Outdoor road traffic noise was modeled according to the 2002/49/EC Directive.21 Noise modeling was performed on behalf of the local city administrations who supplied source-specific traffic noise values applying the VBUS/RLS-9022 method and using the software CadnA.23 For the year 2006, averaged day–evening–night (24-hour) noise levels (Lden) and averaged levels of nighttime noise (Lnight, 22:00–06:00 hour) were modeled considering the following factors: small-scale topography of the area, building dimensions, noise barriers, street axis, type-specific vehicle traffic density, speed limit, and type of road surface.22 The indicator Lden is a weighted noise value integrating 12 hours for day (6:00–18:00), 6 hours for evening (18:00–22:00), and 8 hours for nighttime (22:00–6:00). Lden considers increased annoyance reactions toward traffic noise during evening and night hours, by adding a penalty of 5 dB to evening noise levels and a penalty of 10 dB to night noise levels. The immission of noise at the participant’s residence was estimated at a height of 4 ± 0.2 m selecting the highest estimated noise level within a buffer of 10 m from the residence. In the HNR study, we used noise values estimated at the residential addresses of study participants at baseline (2000–2003), applying the geographic information system ArcGIS. We thereby assumed that average noise levels were relatively stable over time in terms of spatial distribution and exposure level.

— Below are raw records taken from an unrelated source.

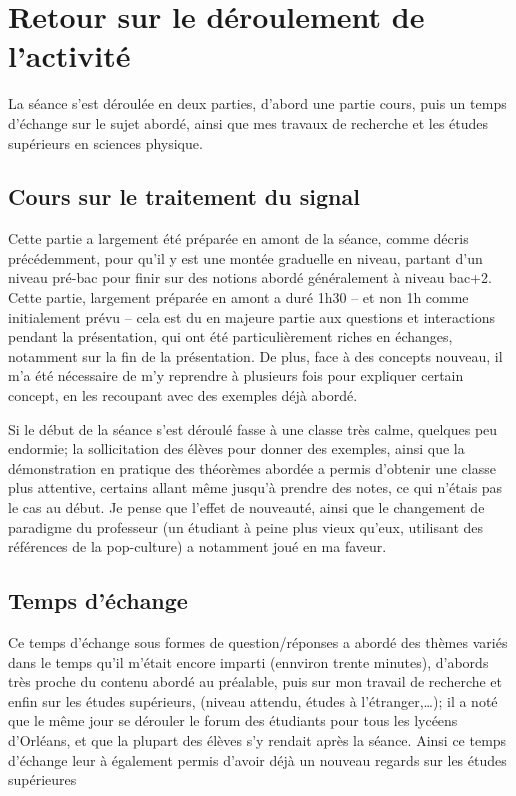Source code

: \documentclass[12pt]{article}
\begin{document}
\section{Retour sur le déroulement de l'activité}

La séance s'est déroulée en deux parties, d'abord une partie cours, puis un temps d'échange sur le sujet abordé, ainsi que mes travaux de recherche et les études supérieurs en sciences physique.
\subsection{Cours sur le traitement du signal}


Cette partie a largement été préparée en amont de la séance, comme décris précédemment, pour qu'il y est une montée graduelle en niveau, partant d'un niveau pré-bac pour finir sur des notions abordé généralement à niveau bac+2.
Cette partie, largement préparée en amont a duré 1h30 -- et non 1h comme initialement prévu -- cela est du en majeure partie aux questions et interactions pendant la présentation, qui ont été particulièrement riches en échanges, notamment sur la fin de la présentation. De plus, face à des concepts nouveau, il m'a été nécessaire de m'y reprendre à plusieurs fois pour expliquer certain concept, en les recoupant avec des exemples déjà abordé.
   
Si le début de la séance s'est déroulé fasse à une classe très calme,  quelques peu endormie; la sollicitation des élèves pour donner des exemples, ainsi que la démonstration en pratique des théorèmes abordée a permis d'obtenir une classe plus attentive, certains allant même jusqu'à prendre des notes, ce qui n'étais pas le cas au début. Je pense que l'effet de nouveauté, ainsi que le changement de paradigme du professeur (un étudiant à peine plus vieux qu'eux, utilisant des références de la pop-culture) a notamment joué en ma faveur.

\subsection{Temps d'échange}

 Ce temps d'échange sous formes de question/réponses a abordé des thèmes variés dans le temps qu'il m'était encore imparti (ennviron trente minutes), d'abords très proche du contenu abordé au préalable, puis sur mon travail de recherche et enfin sur les études supérieurs, (niveau attendu, études à l'étranger,\ldots); il a noté que le même jour se dérouler le forum des étudiants pour tous les lycéens d'Orléans, et que la plupart des élèves s'y rendait après la séance. Ainsi ce temps d'échange leur à également permis d'avoir déjà un nouveau regards sur les études supérieures
\end{document}
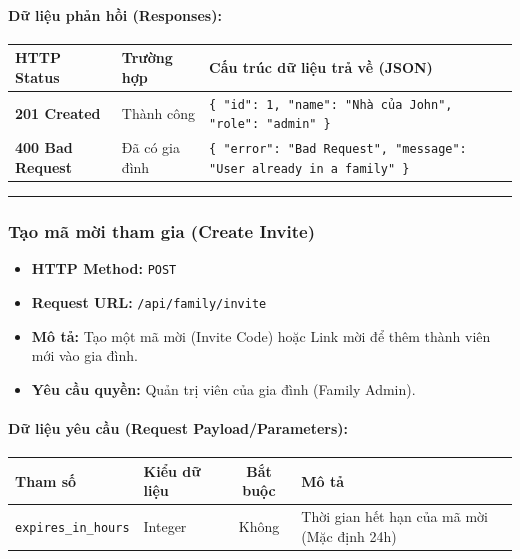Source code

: \documentclass[12pt,a4paper]{article}
\begin{document}
\paragraph{Dữ liệu phản hồi (Responses):}
\begin{longtable}{|>{\raggedright\arraybackslash}p{2.8cm}|>{\raggedright\arraybackslash}p{3.2cm}|>{\raggedright\arraybackslash}p{8.0cm}|}
\hline
\textbf{HTTP Status} & \textbf{Trường hợp} & \textbf{Cấu trúc dữ liệu trả về (JSON)} \\ \hline
\endhead
\textbf{201 Created} & Thành công & \texttt{\{ "id": 1, "name": "Nhà của John", "role": "admin" \}} \\ \hline
\textbf{400 Bad Request} & Đã có gia đình & \texttt{\{ "error": "Bad Request", "message": "User already in a family" \}} \\ \hline
\end{longtable}

\vskip 0.4cm
\noindent\rule{\textwidth}{0.3pt}
\vskip 0.4cm

\subsubsection{Tạo mã mời tham gia (Create Invite)}
\begin{itemize}[leftmargin=*]
    \item \textbf{HTTP Method:} \texttt{POST}
    \item \textbf{Request URL:} \texttt{/api/family/invite}
    \item \textbf{Mô tả:} Tạo một mã mời (Invite Code) hoặc Link mời để thêm thành viên mới vào gia đình.
    \item \textbf{Yêu cầu quyền:} Quản trị viên của gia đình (Family Admin).
\end{itemize}

\paragraph{Dữ liệu yêu cầu (Request Payload/Parameters):}
\begin{longtable}{|>{\raggedright\arraybackslash}p{2.8cm}|>{\raggedright\arraybackslash}p{2.2cm}|c|>{\raggedright\arraybackslash}p{7.0cm}|}
\hline
\textbf{Tham số} & \textbf{Kiểu dữ liệu} & \textbf{Bắt buộc} & \textbf{Mô tả} \\ \hline
\endhead
\texttt{expires\_in\_hours} & Integer & Không & Thời gian hết hạn của mã mời (Mặc định 24h) \\ \hline
\end{longtable}
\end{document}
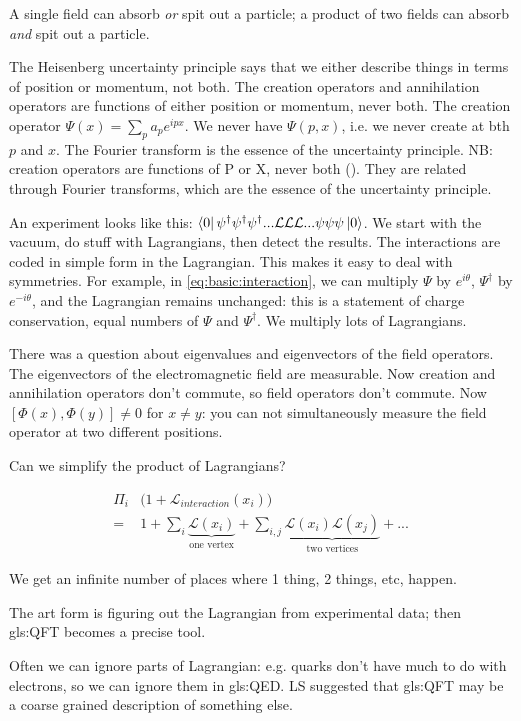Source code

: \documentclass[]{article}
\begin{document}
A single field can absorb \emph{or} spit out a particle; a product of two fields can absorb \emph{and} spit out a particle.

The Heisenberg uncertainty principle says that we either describe things in terms of position or momentum, not both. The creation operators and annihilation operators are functions of either position or momentum, never both. The creation operator $\Psi(x)=\sum_{p}a_pe^{ipx}$. We never have $\Psi(p,x)$, i.e. we never create at bth $p$ and $x$. The Fourier transform is the essence of the uncertainty principle.
NB: creation operators are functions of P or X, never both (). They are related through Fourier transforms, which are the essence of the uncertainty principle.

An experiment looks like this: $\bra{0}\psi^\dagger\psi^\dagger\psi^\dagger...\mathcal{L}\mathcal{L}\mathcal{L}...\psi\psi\psi\ket{0}$. We start with the vacuum, do stuff with Lagrangians, then detect the results. The interactions are coded in simple form in the Lagrangian. This makes it easy to deal with symmetries. For example, in \eqref{eq:basic:interaction}, we can multiply $\Psi$ by $e^{i\theta}$, $\Psi^\dagger$ by $e^{-i\theta}$, and the Lagrangian remains unchanged: this is a statement of charge conservation, equal numbers of $\Psi$  and  $\Psi^\dagger$. We multiply lots of Lagrangians.

There was a question about eigenvalues and eigenvectors of the field operators. The eigenvectors of the electromagnetic field are measurable. Now creation and annihilation operators don't commute, so field operators don't commute. Now $[\Phi(x),\Phi(y)]\ne 0$ for $x\ne y$: you can not simultaneously measure the field operator at two different positions.

Can we simplify the product of Lagrangians?

\begin{align*}
	\Pi_i& \big(1+\mathcal{L}_{interaction}(x_i)\big)\\
	=&1 + \sum_i \underbrace{ \mathcal{L}(x_i)}_\text{one vertex}  +\sum_{i,j}\underbrace{\mathcal{L}(x_i)\mathcal{L}(x_j)}_\text{two vertices} +...
\end{align*}

We get an infinite number of places where 1 thing, 2 things, etc, happen.

The art form is figuring out the Lagrangian from experimental data; then \glsdesc{gls:QFT} becomes a precise tool.

Often we can ignore parts of Lagrangian: e.g. quarks don't have much to do with electrons, so we can ignore them in \glsdesc{gls:QED}. LS suggested that \glsdesc{gls:QFT} may be a coarse grained description of something else.
 
\end{document}
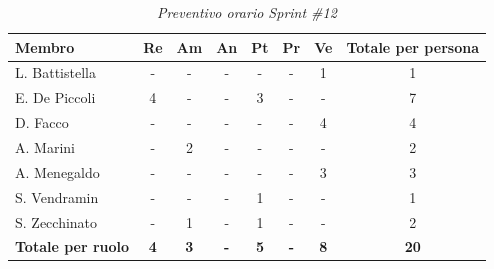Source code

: ﻿\documentclass[a4paper, 10pt, colorlinks=true, linkcolor=black, urlcolor=blue, citecolor=blue, hidelinks]{article}
\renewcommand{\arraystretch}{1.2}
\begin{document}
\begin{table}[H]
    \centering
    \renewcommand{\arraystretch}{1.4}
    \begin{tabular}{|l|c|c|c|c|c|c|c|}
        \hline
        \rowcolor{bluBitless!15}
        \textbf{Membro} & \textbf{Re} & \textbf{Am} & \textbf{An} & \textbf{Pt} & \textbf{Pr} & \textbf{Ve} & \textbf{Totale per persona} \\
        \hline
        L. Battistella & - & - & - & - & - & 1 & 1 \\ \hline
        E. De Piccoli & 4 & - & - & 3 & - & - & 7 \\ \hline
        D. Facco & - & - & - & - & - & 4 & 4 \\ \hline
        A. Marini & - & 2 & - & - & - & - & 2 \\ \hline
        A. Menegaldo & - & - & - & - & - & 3 & 3 \\ \hline
        S. Vendramin & - & - & - & 1 & - & - & 1 \\ \hline
        S. Zecchinato & - & 1 & - & 1 & - & - & 2 \\ \hline
        \rowcolor{bluBitless!8}
        \textbf{Totale per ruolo} & \textbf{4} & \textbf{3} & \textbf{-} & \textbf{5} & \textbf{-} & \textbf{8} & \textbf{20} \\
        \hline
    \end{tabular}
    \caption{\textit{Preventivo orario Sprint \#12}}
\end{table}
\end{document}
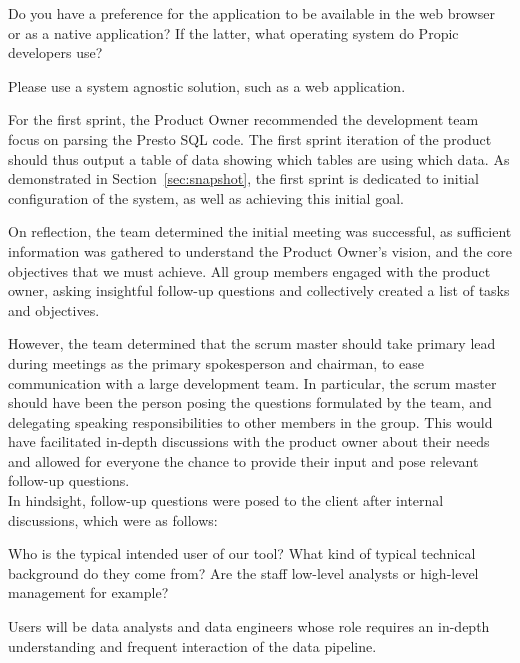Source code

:\begin{spacing}{1.3}
\begin{QandA}
    \item Do you have a preference for the application to be available in the web browser or as a native application? If the latter, what operating system do Propic developers use?
        \begin{answered}
            Please use a system agnostic solution, such as a web application.
        \end{answered}
\end{QandA}

For the first sprint, the Product Owner recommended the development team focus on parsing the Presto SQL code. The first sprint iteration of the product should thus output a table of data showing which tables are using which data. As demonstrated in Section~\ref{sec:snapshot}, the first sprint is dedicated to initial configuration of the system, as well as achieving this initial goal. \\
\vspace{-5pt}

On reflection, the team determined the initial meeting was successful, as sufficient information was gathered to understand the Product Owner's vision, and the core objectives that we must achieve. All group members engaged with the product owner, asking insightful follow-up questions and collectively created a list of tasks and objectives. \\ \vspace{-5pt}

However, the team determined that the scrum master should take primary lead during meetings as the primary spokesperson and chairman, to ease communication with a large development team. In particular, the scrum master should have been the person posing the questions formulated by the team, and delegating speaking responsibilities to other members in the group. This would have facilitated in-depth discussions with the product owner about their needs and allowed for everyone the chance to provide their input and pose relevant follow-up questions. \\

In hindsight, follow-up questions were posed to the client after internal discussions, which were as follows:
\begin{QandA}
    \item Who is the typical intended user of our tool? What kind of typical technical background do they come from? Are the staff low-level analysts or high-level management for example?
    \begin{answered}
        Users will be data analysts and data engineers whose role requires an in-depth understanding and frequent interaction of the data pipeline.
    \end{answered}
    

\end{QandA}
\end{spacing}
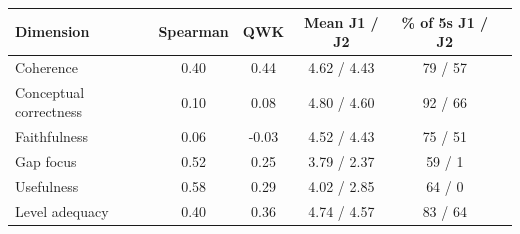 \begin{tabular}{lccccc}
\toprule
Dimension & Spearman & QWK & Mean J1 / J2 & \% of 5s J1 / J2 \\
\midrule
Coherence & 0.40 & 0.44 & 4.62 / 4.43 & 79 / 57 \\
Conceptual correctness & 0.10 & 0.08 & 4.80 / 4.60 & 92 / 66 \\
Faithfulness & 0.06 & -0.03 & 4.52 / 4.43 & 75 / 51 \\
Gap focus & 0.52 & 0.25 & 3.79 / 2.37 & 59 / 1 \\
Usefulness & 0.58 & 0.29 & 4.02 / 2.85 & 64 / 0 \\
Level adequacy & 0.40 & 0.36 & 4.74 / 4.57 & 83 / 64 \\
\bottomrule
\end{tabular}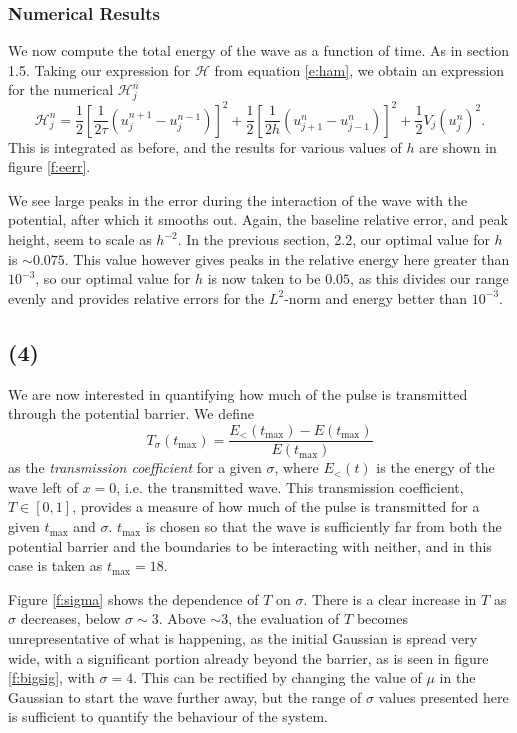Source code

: \documentclass[10pt]{article}
\newcommand{\ujn}{u_{j}^{n}}
\newcommand{\ujpn}{u_{j+1}^{n}}
\newcommand{\ujmn}{u_{j-1}^{n}}
\newcommand{\ujnp}{u_{j}^{n+1}}
\newcommand{\ujnm}{u_{j}^{n-1}}
\begin{document}
\subsubsection*{Numerical Results}
We now compute the total energy of the wave as a function of time. As in section
1.5.
Taking our expression for $\mathcal{H}$ from equation \ref{e:ham}, we obtain
an expression for the numerical $\mathcal{H}_j^n$
$$ \mathcal{H}_j^n = \frac{1}{2}\left[\frac{1}{2\tau}\left(\ujnp - \ujnm\right)\right]^2
+ \frac{1}{2}\left[ \frac{1}{2h} \left(\ujpn - \ujmn\right)\right]^2 +
\frac{1}{2}V_j\left(\ujn\right)^2.$$
This is integrated as before, and the results for various values of $h$ are shown in
figure \ref{f:eerr}.

We see large peaks in the error during the interaction of the wave with the potential, after which it smooths
out. Again, the baseline relative error, and peak height, seem to scale as $h^{-2}$.
In the previous section, 2.2, our optimal value for $h$ is $\sim 0.075$. This value however gives peaks in the
relative energy here greater than $10^{-3}$, so our optimal value for $h$ is now taken to be $0.05$, as this
divides our range evenly and provides relative errors for the $L^2$-norm and energy better than $10^{-3}$.

\clearpage
\subsection*{(4)}
We are now interested in quantifying how much of the pulse is transmitted through
the potential barrier. We define
\begin{equation}
T_\sigma(t_\text{max}) = \frac{E_<(t_\text{max}) - E(t_\text{max})}{E(t_\text{max})}
\label{e:T}
\end{equation}
as the {\it transmission coefficient} for a given $\sigma$,
where $E_<(t)$ is the energy of the wave left of $x=0$, i.e. the transmitted wave.
This transmission coefficient, $T\in[0,1]$, provides a measure of how much of the pulse
is transmitted for a given $t_\text{max}$ and $\sigma$.
$t_\text{max}$ is chosen so that the wave is sufficiently far from both the potential
barrier and the boundaries to be interacting with neither, and in this case is taken as
$t_\text{max} = 18$.

Figure \ref{f:sigma} shows the dependence of $T$ on $\sigma$. There is a clear
increase in $T$ as $\sigma$ decreases, below $\sigma \sim 3$. Above $\sim 3$,
the evaluation of $T$ becomes unrepresentative of what is happening, as
the initial Gaussian is spread very wide, with a significant portion already beyond
the barrier, as is seen in figure \ref{f:bigsig}, with $\sigma = 4$.
This can be rectified by changing the value of $\mu$ in the Gaussian to start the
wave further away, but the range of $\sigma$ values presented here is sufficient
to quantify the behaviour of the system.
\end{document}
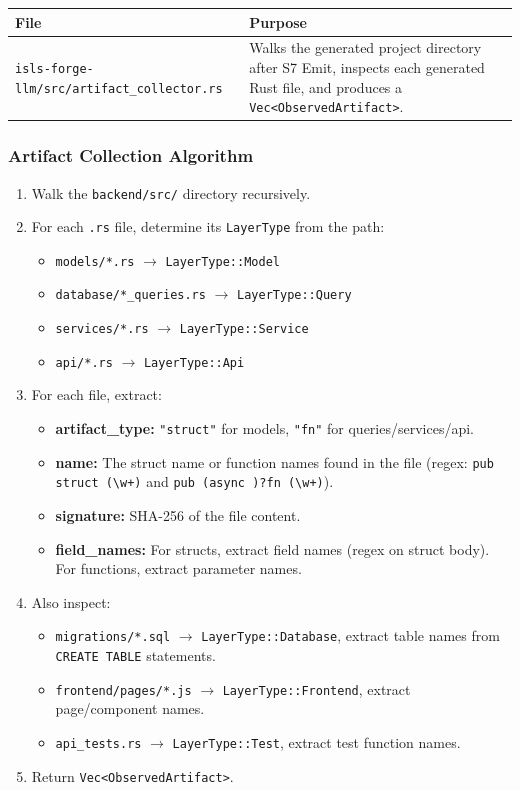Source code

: \documentclass[11pt,a4paper]{article}
\begin{document}
\begin{longtable}{lp{10cm}}
\toprule
\textbf{File} & \textbf{Purpose} \\
\midrule
\texttt{isls-forge-llm/src/artifact\_collector.rs} 
  & Walks the generated project directory after S7 Emit, inspects each 
    generated Rust file, and produces a \texttt{Vec<ObservedArtifact>}. \\
\bottomrule
\end{longtable}

\subsubsection{Artifact Collection Algorithm}

\begin{enumerate}[nosep]
\item Walk the \texttt{backend/src/} directory recursively.
\item For each \texttt{.rs} file, determine its \texttt{LayerType} from 
      the path:
      \begin{itemize}[nosep]
      \item \texttt{models/*.rs} $\to$ \texttt{LayerType::Model}
      \item \texttt{database/*\_queries.rs} $\to$ \texttt{LayerType::Query}
      \item \texttt{services/*.rs} $\to$ \texttt{LayerType::Service}
      \item \texttt{api/*.rs} $\to$ \texttt{LayerType::Api}
      \end{itemize}
\item For each file, extract:
      \begin{itemize}[nosep]
      \item \textbf{artifact\_type:} \texttt{"struct"} for models, 
            \texttt{"fn"} for queries/services/api.
      \item \textbf{name:} The struct name or function names found in 
            the file (regex: \texttt{pub struct (\textbackslash w+)} and 
            \texttt{pub (async )?fn (\textbackslash w+)}).
      \item \textbf{signature:} SHA-256 of the file content.
      \item \textbf{field\_names:} For structs, extract field names 
            (regex on struct body). For functions, extract parameter names.
      \end{itemize}
\item Also inspect:
      \begin{itemize}[nosep]
      \item \texttt{migrations/*.sql} $\to$ \texttt{LayerType::Database}, 
            extract table names from \texttt{CREATE TABLE} statements.
      \item \texttt{frontend/pages/*.js} $\to$ \texttt{LayerType::Frontend}, 
            extract page/component names.
      \item \texttt{api\_tests.rs} $\to$ \texttt{LayerType::Test}, 
            extract test function names.
      \end{itemize}
\item Return \texttt{Vec<ObservedArtifact>}.
\end{enumerate}
\end{document}
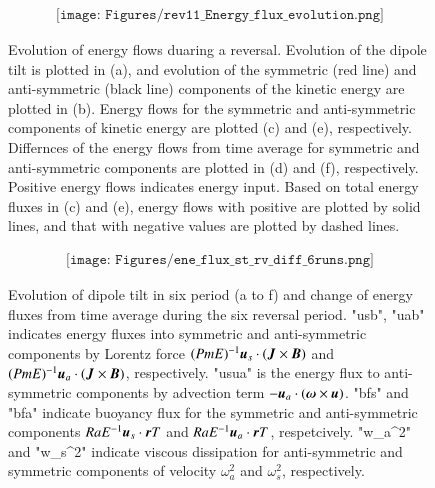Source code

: %
\begin{figure}[ht]
\begin{center}
\[
\begin{array}{c}
\texttt{[image: Figures/rev11\_Energy\_flux\_evolution.png]}
\end{array}
\]
\end{center}
\caption{
Evolution of energy flows duaring a reversal. Evolution of the dipole tilt is plotted in (a), and evolution of the symmetric (red line) and anti-symmetric (black line) components of the kinetic energy are plotted in (b). Energy flows for the symmetric and anti-symmetric components of kinetic energy are plotted (c) and (e), respectively. Differnces of the energy flows from time average for symmetric and anti-symmetric components are plotted in (d) and (f), respectively. Positive energy flows indicates energy input. Based on total energy fluxes in (c) and (e), energy flows with positive are plotted by solid lines, and that with negative values are plotted by dashed lines.}
\label{Fig:Change_flux_summary_6grp}
\end{figure}
%

%
\begin{figure}[ht]
\begin{center}
\[
\begin{array}{c}
\texttt{[image: Figures/ene\_flux\_st\_rv\_diff\_6runs.png]}
\end{array}
\]
\end{center}
\caption{
Evolution of dipole tilt in six period (a to f) and change of energy fluxes from time average during the six reversal period. "usb", "uab" indicates energy fluxes into symmetric and anti-symmetric components by Lorentz force $(Pm E)^{-1} \mbox{\boldmath$u$}_{s} \cdot (\mbox{\boldmath$J$} \times \mbox{\boldmath$B$})$ and $(Pm E)^{-1} \mbox{\boldmath$u$}_{a} \cdot (\mbox{\boldmath$J$} \times \mbox{\boldmath$B$})$, respectively. "usua" is the energy flux to anti-symmetric components by advection term $-\mbox{\boldmath$u$}_{a} \cdot(\mbox{\boldmath$\omega$} \times \mbox{\boldmath$u$})$. "bfs" and "bfa" indicate buoyancy flux for the symmetric and anti-symmetric components $Ra E^{-1} \mbox{\boldmath$u$}_{s} \cdot \mbox{\boldmath$r$} T$ and $Ra E^{-1} \mbox{\boldmath$u$}_{a} \cdot \mbox{\boldmath$r$} T$, respetcively. "w\_a\textasciicircum 2" and "w\_s\textasciicircum 2" indicate viscous dissipation for anti-symmetric and symmetric components of velocity $\omega_{a}^2$ and $\omega_{s}^2$, respectively.
}
\label{Fig:Change_flux_summary_6grp}
\end{figure}
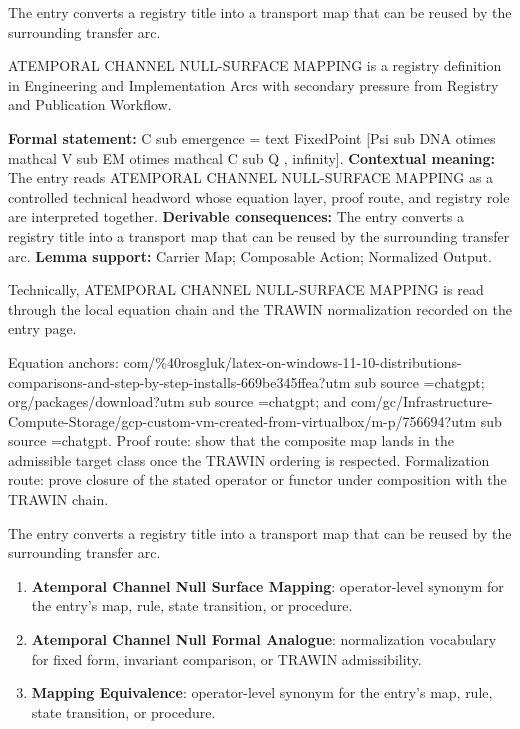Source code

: The entry converts a registry title into a transport map that can be reused by the surrounding transfer arc.
\clearpage


\begingroup\small
{}
ATEMPORAL CHANNEL NULL-SURFACE MAPPING is a registry definition in Engineering and Implementation Arcs with secondary pressure from Registry and Publication Workflow.

\begingroup\footnotesize\setlength{\emergencystretch}{3em}\sloppy
\textbf{Formal statement:} C sub emergence = text FixedPoint [Psi sub DNA otimes mathcal V sub EM otimes mathcal C sub Q , infinity]. \textbf{Contextual meaning:} The entry reads ATEMPORAL CHANNEL NULL-SURFACE MAPPING as a controlled technical headword whose equation layer, proof route, and registry role are interpreted together. \textbf{Derivable consequences:} The entry converts a registry title into a transport map that can be reused by the surrounding transfer arc. \textbf{Lemma support:} Carrier Map; Composable Action; Normalized Output.\par
\endgroup

Technically, ATEMPORAL CHANNEL NULL-SURFACE MAPPING is read through the local equation chain and the TRAWIN normalization recorded on the entry page.

Equation anchors: com/\%40rosgluk/latex-on-windows-11-10-distributions-comparisons-and-step-by-step-installs-669be345ffea?utm sub source =chatgpt; org/packages/download?utm sub source =chatgpt; and com/gc/Infrastructure-Compute-Storage/gcp-custom-vm-created-from-virtualbox/m-p/756694?utm sub source =chatgpt. Proof route: show that the composite map lands in the admissible target class once the TRAWIN ordering is respected. Formalization route: prove closure of the stated operator or functor under composition with the TRAWIN chain.

The entry converts a registry title into a transport map that can be reused by the surrounding transfer arc.
\endgroup

\begin{enumerate}[leftmargin=1.6em,itemsep=6pt,topsep=4pt]
\item \textbf{Atemporal Channel Null Surface Mapping}: operator-level synonym for the entry's map, rule, state transition, or procedure.
\item \textbf{Atemporal Channel Null Formal Analogue}: normalization vocabulary for fixed form, invariant comparison, or TRAWIN admissibility.
\item \textbf{Mapping Equivalence}: operator-level synonym for the entry's map, rule, state transition, or procedure.
\end{enumerate}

We thereby assumed that average noise levels were relatively stable over time in terms of spatial distribution and exposure level.

Indoor noise from outside sources (i.e., traffic) was estimated for 2,697 study participants through combining outdoor noise values (Lden and Lnight) with individual apartment information, which was collected in the 3- to 4-year follow-up questionnaire. Indoor noise values for the living room (Indoor Lden) and the bedroom (Indoor Lnight) were derived from outdoor noise estimates through information on room and window orientation, window opening/closing habits, and window type14 (Figure 1). If the room was facing a street other than the postal address street or a side street, 20 dB(A) were subtracted from the outdoor noise level, according to a model for traffic noise in cities.24 Otherwise, room-specific outdoor noise estimates were assumed to be similar to the noise estimates at the participants’ postal address. In addition, participants were asked about their seasonal ventilation behavior. Two separate noise values were then calculated considering days with average temperatures above 10°C, which is the approximate mean temperature in the study area, as warm season (265 days) and days with average temperatures below 10°C (100 days) as cold season. If the windows were usually closed, we subtracted 30 dB(A) from the estimated room-specific outdoor noise level for single- or double-glazed windows and 40 dB(A) for sound-proof windows, according to the Good Practice Guide on Noise Exposure and Potential Health Effects (EEA 2010). “Often” (75% of the time), “seldom” (25% of the time) or “never” closed windows were taken into account by subtracting 21, 16, and 15 dB, respectively, from the room-specific noise estimates, without considering the window type. Any negative indoor noise estimates were set to zero.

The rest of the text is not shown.